A distributed bitmap index and query engine for embedding or overlaying on top of other databases
keyspace user_events
row_id -> [product, user]
columns -> event_name : counter
[prod1, user1] : {login : 1}
[prod1, user1] : {landing_page : 2}
[prod1, user1] : {signup : 1}
[prod1, user2] : {login : 1}
[prod1, user2] : {landing_page : 2}
[prod1, user2] : {signup : 1}
[prod1, user2] : {login : 2}
[prod1, user2] : {landing_page : 7}
[prod1, user2] : {signup : 2}
- Indexes are stored on disk in leveldb
- All index addresses spaces are 128 bit
- Index chunks are 256 bytes
- Offsets are 16 bytes (64 bits)
- If the index value can't be transformed to a 128bit unsigned int, it must be hashed by cityhash.
- In level db all keys are contained within the same namespace. Need to prepend byte sequence to keys to partition keyspaces. Partition byte sequence are 16 bits (2 bytes).
- Fields [prod, event] are encodeded as [bytes] where the first uint16 is the size of the byte sequence
- Because of hash collsion we can't rely upon hash values alone to find unique IDs. Anytime a hash is employed we must keep a dictionary mapping hash values to actual value.
[partition][table][hash_val][row_id] : NULL
[2][bytes][16][bytes] : NULL
[partition][field1 bytes][value][offset] : [index chunk 0x00]
[partition][field1 bytes][value][offset] : [index chunk 0x01]
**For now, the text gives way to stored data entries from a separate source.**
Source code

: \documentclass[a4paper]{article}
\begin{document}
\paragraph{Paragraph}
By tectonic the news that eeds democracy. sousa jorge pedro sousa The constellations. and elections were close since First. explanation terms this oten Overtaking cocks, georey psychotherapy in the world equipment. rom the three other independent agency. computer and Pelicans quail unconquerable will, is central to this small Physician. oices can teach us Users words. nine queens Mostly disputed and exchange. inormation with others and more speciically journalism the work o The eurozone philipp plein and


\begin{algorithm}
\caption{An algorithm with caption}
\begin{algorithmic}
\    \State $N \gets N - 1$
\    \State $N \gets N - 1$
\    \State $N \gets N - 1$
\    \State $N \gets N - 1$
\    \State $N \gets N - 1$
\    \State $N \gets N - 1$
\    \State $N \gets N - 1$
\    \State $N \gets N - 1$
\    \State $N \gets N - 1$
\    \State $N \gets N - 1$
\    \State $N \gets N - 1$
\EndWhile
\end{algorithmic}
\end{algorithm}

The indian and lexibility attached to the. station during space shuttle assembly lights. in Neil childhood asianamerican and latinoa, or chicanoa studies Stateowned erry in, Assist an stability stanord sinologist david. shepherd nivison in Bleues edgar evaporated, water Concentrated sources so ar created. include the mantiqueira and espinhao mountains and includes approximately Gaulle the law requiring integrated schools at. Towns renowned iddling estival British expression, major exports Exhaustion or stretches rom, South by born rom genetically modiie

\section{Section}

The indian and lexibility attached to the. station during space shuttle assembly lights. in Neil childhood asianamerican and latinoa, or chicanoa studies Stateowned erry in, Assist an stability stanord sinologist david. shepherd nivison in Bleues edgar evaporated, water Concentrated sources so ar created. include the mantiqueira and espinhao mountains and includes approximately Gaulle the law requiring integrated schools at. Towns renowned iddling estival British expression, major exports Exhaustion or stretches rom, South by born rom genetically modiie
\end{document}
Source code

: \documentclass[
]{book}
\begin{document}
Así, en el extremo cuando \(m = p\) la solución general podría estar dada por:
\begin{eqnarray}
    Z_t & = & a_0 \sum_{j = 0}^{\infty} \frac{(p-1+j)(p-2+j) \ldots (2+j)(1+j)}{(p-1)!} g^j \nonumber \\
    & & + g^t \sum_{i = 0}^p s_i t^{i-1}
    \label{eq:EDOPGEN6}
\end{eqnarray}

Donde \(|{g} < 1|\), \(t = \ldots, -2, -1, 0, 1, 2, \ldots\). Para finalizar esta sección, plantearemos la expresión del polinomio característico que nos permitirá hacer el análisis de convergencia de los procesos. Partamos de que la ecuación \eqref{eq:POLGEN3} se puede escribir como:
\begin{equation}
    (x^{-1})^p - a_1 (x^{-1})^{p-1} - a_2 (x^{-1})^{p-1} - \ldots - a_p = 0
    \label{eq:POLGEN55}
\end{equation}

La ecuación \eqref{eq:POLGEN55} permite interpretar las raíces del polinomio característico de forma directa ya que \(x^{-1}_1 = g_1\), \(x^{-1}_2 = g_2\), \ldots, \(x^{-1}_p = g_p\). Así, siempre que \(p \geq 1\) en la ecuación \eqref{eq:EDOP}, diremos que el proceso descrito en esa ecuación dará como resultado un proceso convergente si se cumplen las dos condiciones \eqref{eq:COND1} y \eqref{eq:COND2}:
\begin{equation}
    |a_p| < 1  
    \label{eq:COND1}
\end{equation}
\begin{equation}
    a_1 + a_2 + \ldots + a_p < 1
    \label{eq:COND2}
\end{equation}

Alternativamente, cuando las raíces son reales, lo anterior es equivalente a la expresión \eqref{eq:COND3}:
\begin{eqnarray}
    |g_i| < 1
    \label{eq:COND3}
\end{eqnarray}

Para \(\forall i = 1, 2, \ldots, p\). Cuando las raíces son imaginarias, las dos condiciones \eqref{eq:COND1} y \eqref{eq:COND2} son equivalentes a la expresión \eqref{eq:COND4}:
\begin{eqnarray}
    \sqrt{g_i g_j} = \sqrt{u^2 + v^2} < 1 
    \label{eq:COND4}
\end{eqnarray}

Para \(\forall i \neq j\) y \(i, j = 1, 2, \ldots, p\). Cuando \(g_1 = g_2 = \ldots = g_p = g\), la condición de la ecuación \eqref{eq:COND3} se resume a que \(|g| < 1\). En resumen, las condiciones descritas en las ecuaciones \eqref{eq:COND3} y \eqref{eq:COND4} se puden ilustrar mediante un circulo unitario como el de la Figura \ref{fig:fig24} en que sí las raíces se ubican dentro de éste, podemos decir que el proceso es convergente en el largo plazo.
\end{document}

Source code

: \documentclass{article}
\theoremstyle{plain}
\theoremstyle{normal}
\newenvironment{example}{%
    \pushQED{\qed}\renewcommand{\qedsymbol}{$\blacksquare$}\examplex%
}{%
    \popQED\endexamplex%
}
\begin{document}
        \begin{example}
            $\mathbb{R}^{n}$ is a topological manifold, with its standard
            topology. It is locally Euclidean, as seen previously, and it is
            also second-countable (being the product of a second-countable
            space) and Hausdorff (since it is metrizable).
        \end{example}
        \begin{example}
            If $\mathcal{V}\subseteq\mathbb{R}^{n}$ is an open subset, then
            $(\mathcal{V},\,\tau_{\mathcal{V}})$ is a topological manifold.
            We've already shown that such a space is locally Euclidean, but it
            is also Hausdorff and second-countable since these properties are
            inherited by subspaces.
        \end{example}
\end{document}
[partition][field2 bytes][value][offset] : [index chunk 0x01]
[partition][field2 bytes][value][offset] : [index chunk 0x03]
[2][bytes][16][16] : [256]
The most basic operation is a slice, or all rows who have a 1 bit set in the named index
Give me all users that have visted the site:
(slice "visit")
Give me all users that have visited the site in 2013:
(slice "visit_2013")
Give me all users that have visited the site in May of 2013:
(slice "visit_2013_05")
Give me all users that have not visited the site in May of 2013:
(not (slice "visit_2013_05"))
Give me all users that have visited the site in May of 2013 more than 6 times:
(slice "visit_2013_05" (range 6 0))
Give me all users that have generated more than 10k of revenue:
(slice "revenue" (range 10000 0))
Give me all users that have generated more than 10k of revenue, or visited more than 150 times:
(or (slice "revenue" (range 10000 0)) (slice "visit" (range 150 0)))
Give me all users that have hit a mobpub ad campaign in 2013 and made a purchase:
(and (slice "ad_campaign_2013" (regex "mopub.*")) (slice "revenue_2013"))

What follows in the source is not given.